Entries taken from a collection:
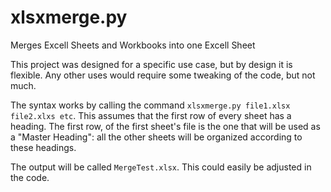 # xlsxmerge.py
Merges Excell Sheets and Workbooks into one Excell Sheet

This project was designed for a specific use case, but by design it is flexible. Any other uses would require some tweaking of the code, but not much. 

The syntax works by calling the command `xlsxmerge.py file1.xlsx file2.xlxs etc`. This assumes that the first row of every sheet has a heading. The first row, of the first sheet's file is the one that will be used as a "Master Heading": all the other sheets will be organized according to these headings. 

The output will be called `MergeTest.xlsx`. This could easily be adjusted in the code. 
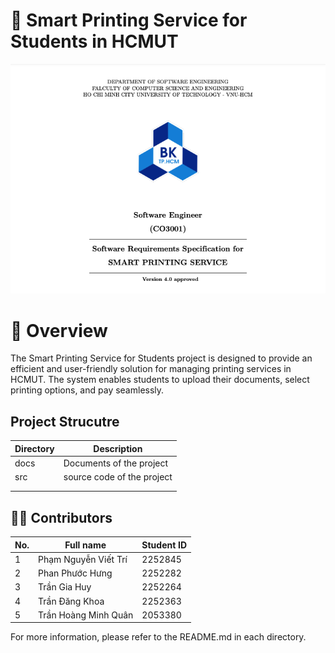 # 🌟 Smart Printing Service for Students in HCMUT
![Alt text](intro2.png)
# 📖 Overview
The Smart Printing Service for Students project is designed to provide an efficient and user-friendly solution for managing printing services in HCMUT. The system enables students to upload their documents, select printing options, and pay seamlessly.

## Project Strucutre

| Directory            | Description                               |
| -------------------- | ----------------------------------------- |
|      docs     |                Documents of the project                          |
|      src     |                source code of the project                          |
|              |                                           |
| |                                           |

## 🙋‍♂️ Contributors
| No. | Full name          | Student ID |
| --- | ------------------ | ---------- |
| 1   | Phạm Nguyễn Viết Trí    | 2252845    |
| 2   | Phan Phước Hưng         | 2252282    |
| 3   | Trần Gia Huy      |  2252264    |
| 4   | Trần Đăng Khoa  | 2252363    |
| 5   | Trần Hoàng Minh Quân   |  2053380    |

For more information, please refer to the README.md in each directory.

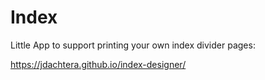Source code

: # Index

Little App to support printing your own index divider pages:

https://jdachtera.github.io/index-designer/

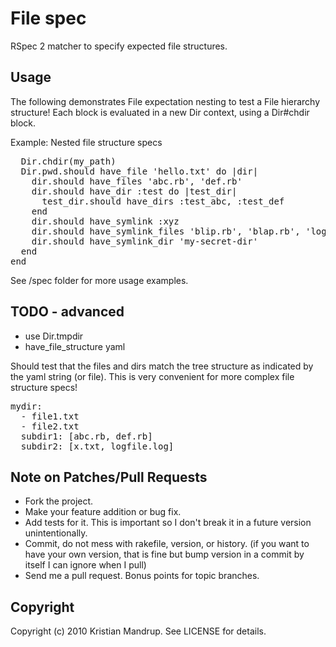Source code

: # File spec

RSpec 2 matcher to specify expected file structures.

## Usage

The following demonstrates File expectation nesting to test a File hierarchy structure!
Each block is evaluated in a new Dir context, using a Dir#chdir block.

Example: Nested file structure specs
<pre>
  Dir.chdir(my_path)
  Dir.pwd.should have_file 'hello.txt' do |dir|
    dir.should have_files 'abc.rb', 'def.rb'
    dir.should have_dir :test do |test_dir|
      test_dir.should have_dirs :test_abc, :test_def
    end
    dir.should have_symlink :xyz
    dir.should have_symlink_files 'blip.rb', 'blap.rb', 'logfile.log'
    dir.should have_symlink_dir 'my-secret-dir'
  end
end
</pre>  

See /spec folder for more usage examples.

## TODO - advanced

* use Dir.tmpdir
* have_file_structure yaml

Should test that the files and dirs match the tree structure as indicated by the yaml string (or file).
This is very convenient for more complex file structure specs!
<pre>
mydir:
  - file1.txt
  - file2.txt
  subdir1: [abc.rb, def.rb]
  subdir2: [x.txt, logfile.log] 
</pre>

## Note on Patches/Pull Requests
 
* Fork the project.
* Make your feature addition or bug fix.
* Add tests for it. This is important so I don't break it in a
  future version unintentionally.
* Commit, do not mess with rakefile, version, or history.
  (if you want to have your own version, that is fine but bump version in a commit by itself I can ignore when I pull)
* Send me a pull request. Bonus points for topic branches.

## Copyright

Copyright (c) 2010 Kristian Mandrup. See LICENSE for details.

#### [WORK ITEM]
Pick out and copy the lines of the entries that hold the string "other".

#### [EXERCISE OUTPUT]
This project was designed for a specific use case, but by design it is flexible. Any other uses would require some tweaking of the code, but not much. 
The syntax works by calling the command `xlsxmerge.py file1.xlsx file2.xlxs etc`. This assumes that the first row of every sheet has a heading. The first row, of the first sheet's file is the one that will be used as a "Master Heading": all the other sheets will be organized according to these headings. 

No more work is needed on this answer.